◆ **Description of the task**
Copy nothing but the text: repeat each entry exactly and drop the images.

Start of Block

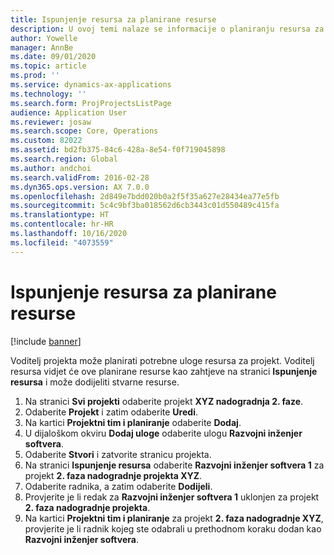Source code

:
 ```yaml
---
title: Ispunjenje resursa za planirane resurse
description: U ovoj temi nalaze se informacije o planiranju resursa za projekt.
author: Yowelle
manager: AnnBe
ms.date: 09/01/2020
ms.topic: article
ms.prod: ''
ms.service: dynamics-ax-applications
ms.technology: ''
ms.search.form: ProjProjectsListPage
audience: Application User
ms.reviewer: josaw
ms.search.scope: Core, Operations
ms.custom: 82022
ms.assetid: bd2fb375-84c6-428a-8e54-f0f719045898
ms.search.region: Global
ms.author: andchoi
ms.search.validFrom: 2016-02-28
ms.dyn365.ops.version: AX 7.0.0
ms.openlocfilehash: 2d849e7bdd020b0a2f5f35a627e28434ea77e5fb
ms.sourcegitcommit: 5c4c9bf3ba018562d6cb3443c01d550489c415fa
ms.translationtype: HT
ms.contentlocale: hr-HR
ms.lasthandoff: 10/16/2020
ms.locfileid: "4073559"
---
```

# <a name="resource-fulfillment-for-planned-resources"></a>Ispunjenje resursa za planirane resurse

[!include [banner](../includes/banner.md)]

Voditelj projekta može planirati potrebne uloge resursa za projekt. Voditelj resursa vidjet će ove planirane resurse kao zahtjeve na stranici **Ispunjenje resursa** i može dodijeliti stvarne resurse.

1. Na stranici **Svi projekti** odaberite projekt **XYZ nadogradnja 2. faze**.
2. Odaberite **Projekt** i zatim odaberite **Uredi**.
3. Na kartici **Projektni tim i planiranje** odaberite **Dodaj**.
4. U dijaloškom okviru **Dodaj uloge** odaberite ulogu **Razvojni inženjer softvera**.
5. Odaberite **Stvori** i zatvorite stranicu projekta.
6. Na stranici **Ispunjenje resursa** odaberite **Razvojni inženjer softvera 1** za projekt **2. faza nadogradnje projekta XYZ**.
7. Odaberite radnika, a zatim odaberite **Dodijeli**.
8. Provjerite je li redak za **Razvojni inženjer softvera 1** uklonjen za projekt **2. faza nadogradnje projekta**.
9. Na kartici **Projektni tim i planiranje** za projekt **2. faza nadogradnje XYZ**, provjerite je li radnik kojeg ste odabrali u prethodnom koraku dodan kao **Razvojni inženjer softvera**.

End of Block

◆ **Answer box**
Source code

:
 ```yaml
---
title: Ispunjenje resursa za planirane resurse
description: U ovoj temi nalaze se informacije o planiranju resursa za projekt.
author: Yowelle
manager: AnnBe
ms.date: 09/01/2020
ms.topic: article
ms.prod: ''
ms.service: dynamics-ax-applications
ms.technology: ''
ms.search.form: ProjProjectsListPage
audience: Application User
ms.reviewer: josaw
ms.search.scope: Core, Operations
ms.custom: 82022
ms.assetid: bd2fb375-84c6-428a-8e54-f0f719045898
ms.search.region: Global
ms.author: andchoi
ms.search.validFrom: 2016-02-28
ms.dyn365.ops.version: AX 7.0.0
ms.openlocfilehash: 2d849e7bdd020b0a2f5f35a627e28434ea77e5fb
ms.sourcegitcommit: 5c4c9bf3ba018562d6cb3443c01d550489c415fa
ms.translationtype: HT
ms.contentlocale: hr-HR
ms.lasthandoff: 10/16/2020
ms.locfileid: "4073559"
---
```

# <a name="resource-fulfillment-for-planned-resources"></a>Ispunjenje resursa za planirane resurse

[!include [banner](../includes/banner.md)]

Voditelj projekta može planirati potrebne uloge resursa za projekt. Voditelj resursa vidjet će ove planirane resurse kao zahtjeve na stranici **Ispunjenje resursa** i može dodijeliti stvarne resurse.

1. Na stranici **Svi projekti** odaberite projekt **XYZ nadogradnja 2. faze**.
2. Odaberite **Projekt** i zatim odaberite **Uredi**.
3. Na kartici **Projektni tim i planiranje** odaberite **Dodaj**.
4. U dijaloškom okviru **Dodaj uloge** odaberite ulogu **Razvojni inženjer softvera**.
5. Odaberite **Stvori** i zatvorite stranicu projekta.
6. Na stranici **Ispunjenje resursa** odaberite **Razvojni inženjer softvera 1** za projekt **2. faza nadogradnje projekta XYZ**.
7. Odaberite radnika, a zatim odaberite **Dodijeli**.
8. Provjerite je li redak za **Razvojni inženjer softvera 1** uklonjen za projekt **2. faza nadogradnje projekta**.
9. Na kartici **Projektni tim i planiranje** za projekt **2. faza nadogradnje XYZ**, provjerite je li radnik kojeg ste odabrali u prethodnom koraku dodan kao **Razvojni inženjer softvera**.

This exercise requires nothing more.